**RECORDS FOR PROCESSING**.
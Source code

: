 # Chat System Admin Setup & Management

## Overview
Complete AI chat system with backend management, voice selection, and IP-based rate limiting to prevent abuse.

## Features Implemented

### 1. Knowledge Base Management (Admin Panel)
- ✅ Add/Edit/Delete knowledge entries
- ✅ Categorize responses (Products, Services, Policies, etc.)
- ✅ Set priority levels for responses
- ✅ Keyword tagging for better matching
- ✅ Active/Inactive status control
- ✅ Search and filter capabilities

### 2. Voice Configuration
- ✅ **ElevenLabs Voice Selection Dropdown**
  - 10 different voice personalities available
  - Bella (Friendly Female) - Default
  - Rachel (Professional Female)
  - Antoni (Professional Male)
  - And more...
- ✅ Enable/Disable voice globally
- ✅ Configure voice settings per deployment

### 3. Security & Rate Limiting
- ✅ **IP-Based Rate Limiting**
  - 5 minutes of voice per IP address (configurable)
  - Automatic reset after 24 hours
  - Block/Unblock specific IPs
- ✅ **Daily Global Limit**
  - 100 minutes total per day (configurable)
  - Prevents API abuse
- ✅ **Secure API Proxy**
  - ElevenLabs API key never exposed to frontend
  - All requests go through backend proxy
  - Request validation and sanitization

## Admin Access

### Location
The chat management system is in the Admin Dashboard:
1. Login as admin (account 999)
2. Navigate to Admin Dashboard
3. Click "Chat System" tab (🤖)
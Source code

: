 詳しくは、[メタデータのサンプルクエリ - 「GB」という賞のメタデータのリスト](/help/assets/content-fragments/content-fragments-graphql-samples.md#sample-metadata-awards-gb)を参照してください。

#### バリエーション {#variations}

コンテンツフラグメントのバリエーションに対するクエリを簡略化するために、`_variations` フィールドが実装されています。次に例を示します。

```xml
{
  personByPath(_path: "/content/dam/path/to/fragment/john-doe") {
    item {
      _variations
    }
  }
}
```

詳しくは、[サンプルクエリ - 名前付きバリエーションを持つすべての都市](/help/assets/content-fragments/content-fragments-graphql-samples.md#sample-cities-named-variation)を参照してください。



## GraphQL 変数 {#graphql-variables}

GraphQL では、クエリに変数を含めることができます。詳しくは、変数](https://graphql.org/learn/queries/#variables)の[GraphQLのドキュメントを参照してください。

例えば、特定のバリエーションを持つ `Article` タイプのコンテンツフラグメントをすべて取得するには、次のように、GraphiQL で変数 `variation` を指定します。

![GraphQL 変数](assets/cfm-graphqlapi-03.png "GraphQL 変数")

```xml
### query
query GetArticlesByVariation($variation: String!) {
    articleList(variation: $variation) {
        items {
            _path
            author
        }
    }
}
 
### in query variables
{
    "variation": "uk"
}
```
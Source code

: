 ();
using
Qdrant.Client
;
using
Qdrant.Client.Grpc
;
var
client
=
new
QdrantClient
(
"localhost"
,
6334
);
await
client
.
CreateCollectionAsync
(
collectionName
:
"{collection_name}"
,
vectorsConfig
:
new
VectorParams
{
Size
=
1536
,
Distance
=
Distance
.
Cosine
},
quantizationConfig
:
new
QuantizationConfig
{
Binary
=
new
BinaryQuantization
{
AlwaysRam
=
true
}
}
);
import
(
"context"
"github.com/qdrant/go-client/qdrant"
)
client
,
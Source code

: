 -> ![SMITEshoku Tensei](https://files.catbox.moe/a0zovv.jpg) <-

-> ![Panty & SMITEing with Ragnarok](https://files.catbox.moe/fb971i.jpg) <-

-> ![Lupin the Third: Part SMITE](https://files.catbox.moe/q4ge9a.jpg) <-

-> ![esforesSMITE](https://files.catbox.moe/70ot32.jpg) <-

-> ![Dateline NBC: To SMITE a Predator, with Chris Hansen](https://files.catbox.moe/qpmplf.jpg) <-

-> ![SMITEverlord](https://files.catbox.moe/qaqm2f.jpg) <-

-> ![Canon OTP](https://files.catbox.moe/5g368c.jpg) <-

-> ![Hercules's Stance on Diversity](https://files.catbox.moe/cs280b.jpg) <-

**TASK ITEM**.
Go through the listing and copy each line exactly.

**REPLY TO THE EXERCISE**.
Source code

: # Chat System Admin Setup & Management

## Overview
Complete AI chat system with backend management, voice selection, and IP-based rate limiting to prevent abuse.

## Features Implemented

### 1. Knowledge Base Management (Admin Panel)
- ✅ Add/Edit/Delete knowledge entries
- ✅ Categorize responses (Products, Services, Policies, etc.)
- ✅ Set priority levels for responses
- ✅ Keyword tagging for better matching
- ✅ Active/Inactive status control
- ✅ Search and filter capabilities

### 2. Voice Configuration
- ✅ **ElevenLabs Voice Selection Dropdown**
  - 10 different voice personalities available
  - Bella (Friendly Female) - Default
  - Rachel (Professional Female)
  - Antoni (Professional Male)
  - And more...
- ✅ Enable/Disable voice globally
- ✅ Configure voice settings per deployment

### 3. Security & Rate Limiting
- ✅ **IP-Based Rate Limiting**
  - 5 minutes of voice per IP address (configurable)
  - Automatic reset after 24 hours
  - Block/Unblock specific IPs
- ✅ **Daily Global Limit**
  - 100 minutes total per day (configurable)
  - Prevents API abuse
- ✅ **Secure API Proxy**
  - ElevenLabs API key never exposed to frontend
  - All requests go through backend proxy
  - Request validation and sanitization

## Admin Access

### Location
The chat management system is in the Admin Dashboard:
1. Login as admin (account 999)
2. Navigate to Admin Dashboard
3. Click "Chat System" tab (🤖)
Source code

: 詳しくは、[メタデータのサンプルクエリ - 「GB」という賞のメタデータのリスト](/help/assets/content-fragments/content-fragments-graphql-samples.md#sample-metadata-awards-gb)を参照してください。

#### バリエーション {#variations}

コンテンツフラグメントのバリエーションに対するクエリを簡略化するために、`_variations` フィールドが実装されています。次に例を示します。

```xml
{
  personByPath(_path: "/content/dam/path/to/fragment/john-doe") {
    item {
      _variations
    }
  }
}
```

詳しくは、[サンプルクエリ - 名前付きバリエーションを持つすべての都市](/help/assets/content-fragments/content-fragments-graphql-samples.md#sample-cities-named-variation)を参照してください。



## GraphQL 変数 {#graphql-variables}

GraphQL では、クエリに変数を含めることができます。詳しくは、変数](https://graphql.org/learn/queries/#variables)の[GraphQLのドキュメントを参照してください。

例えば、特定のバリエーションを持つ `Article` タイプのコンテンツフラグメントをすべて取得するには、次のように、GraphiQL で変数 `variation` を指定します。

![GraphQL 変数](assets/cfm-graphqlapi-03.png "GraphQL 変数")

```xml
### query
query GetArticlesByVariation($variation: String!) {
    articleList(variation: $variation) {
        items {
            _path
            author
        }
    }
}
 
### in query variables
{
    "variation": "uk"
}
```
Source code

: ();
using
Qdrant.Client
;
using
Qdrant.Client.Grpc
;
var
client
=
new
QdrantClient
(
"localhost"
,
6334
);
await
client
.
CreateCollectionAsync
(
collectionName
:
"{collection_name}"
,
vectorsConfig
:
new
VectorParams
{
Size
=
1536
,
Distance
=
Distance
.
Cosine
},
quantizationConfig
:
new
QuantizationConfig
{
Binary
=
new
BinaryQuantization
{
AlwaysRam
=
true
}
}
);
import
(
"context"
"github.com/qdrant/go-client/qdrant"
)
client
,
Source code

: -> ![SMITEshoku Tensei](https://files.catbox.moe/a0zovv.jpg) <-

-> ![Panty & SMITEing with Ragnarok](https://files.catbox.moe/fb971i.jpg) <-

-> ![Lupin the Third: Part SMITE](https://files.catbox.moe/q4ge9a.jpg) <-

-> ![esforesSMITE](https://files.catbox.moe/70ot32.jpg) <-

-> ![Dateline NBC: To SMITE a Predator, with Chris Hansen](https://files.catbox.moe/qpmplf.jpg) <-

-> ![SMITEverlord](https://files.catbox.moe/qaqm2f.jpg) <-

-> ![Canon OTP](https://files.catbox.moe/5g368c.jpg) <-

-> ![Hercules's Stance on Diversity](https://files.catbox.moe/cs280b.jpg) <-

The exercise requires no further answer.